→ **Task prompt**
Your task is to return the span of lines beginning at the one with "If a user must have the" and ending at the last line of the data, exactly as it stands.
************
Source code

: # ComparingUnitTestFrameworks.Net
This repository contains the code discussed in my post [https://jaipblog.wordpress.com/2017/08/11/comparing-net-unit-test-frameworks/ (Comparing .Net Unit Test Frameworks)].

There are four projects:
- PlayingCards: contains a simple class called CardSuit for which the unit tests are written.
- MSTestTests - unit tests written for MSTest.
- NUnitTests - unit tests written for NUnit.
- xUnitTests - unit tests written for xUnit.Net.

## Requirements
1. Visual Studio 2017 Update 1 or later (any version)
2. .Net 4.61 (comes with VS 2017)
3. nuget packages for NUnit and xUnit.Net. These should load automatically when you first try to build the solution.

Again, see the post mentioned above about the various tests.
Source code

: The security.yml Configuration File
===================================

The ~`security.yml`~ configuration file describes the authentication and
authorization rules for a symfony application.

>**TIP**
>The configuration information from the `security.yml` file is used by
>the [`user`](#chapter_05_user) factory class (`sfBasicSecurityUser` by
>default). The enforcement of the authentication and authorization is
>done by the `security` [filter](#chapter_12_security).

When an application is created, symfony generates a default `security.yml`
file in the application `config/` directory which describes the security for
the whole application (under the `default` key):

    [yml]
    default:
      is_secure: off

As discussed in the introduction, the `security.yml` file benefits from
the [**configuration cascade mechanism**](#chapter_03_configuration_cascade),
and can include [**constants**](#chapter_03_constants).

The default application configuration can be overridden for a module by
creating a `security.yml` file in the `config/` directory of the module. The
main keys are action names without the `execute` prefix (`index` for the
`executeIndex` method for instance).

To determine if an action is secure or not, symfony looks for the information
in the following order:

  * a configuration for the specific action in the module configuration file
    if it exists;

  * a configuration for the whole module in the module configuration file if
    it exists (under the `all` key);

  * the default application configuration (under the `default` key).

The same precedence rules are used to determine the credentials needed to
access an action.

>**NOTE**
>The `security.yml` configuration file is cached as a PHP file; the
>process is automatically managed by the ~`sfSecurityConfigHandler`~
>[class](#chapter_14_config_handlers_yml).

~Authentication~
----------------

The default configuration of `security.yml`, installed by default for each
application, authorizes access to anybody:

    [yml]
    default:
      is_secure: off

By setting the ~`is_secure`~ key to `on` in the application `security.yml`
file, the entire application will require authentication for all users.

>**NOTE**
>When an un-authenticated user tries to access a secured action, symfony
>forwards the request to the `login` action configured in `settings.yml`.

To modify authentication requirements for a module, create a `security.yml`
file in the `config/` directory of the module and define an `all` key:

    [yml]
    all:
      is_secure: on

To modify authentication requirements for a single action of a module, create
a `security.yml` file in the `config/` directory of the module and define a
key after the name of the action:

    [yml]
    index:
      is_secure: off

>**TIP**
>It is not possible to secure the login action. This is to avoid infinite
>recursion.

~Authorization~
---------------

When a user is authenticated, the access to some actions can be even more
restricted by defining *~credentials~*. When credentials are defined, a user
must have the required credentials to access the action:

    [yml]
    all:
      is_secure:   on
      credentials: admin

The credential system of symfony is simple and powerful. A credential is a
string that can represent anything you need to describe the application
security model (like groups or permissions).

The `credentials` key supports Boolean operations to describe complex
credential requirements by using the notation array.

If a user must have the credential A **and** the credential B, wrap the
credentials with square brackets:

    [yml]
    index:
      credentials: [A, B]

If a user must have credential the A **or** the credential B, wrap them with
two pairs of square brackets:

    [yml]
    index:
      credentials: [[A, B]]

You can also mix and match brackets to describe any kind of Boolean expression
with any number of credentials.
************
→ **Answer**
If a user must have the credential A **and** the credential B, wrap the
credentials with square brackets:

    [yml]
    index:
      credentials: [A, B]

If a user must have credential the A **or** the credential B, wrap them with
two pairs of square brackets:

    [yml]
    index:
      credentials: [[A, B]]

You can also mix and match brackets to describe any kind of Boolean expression
with any number of credentials.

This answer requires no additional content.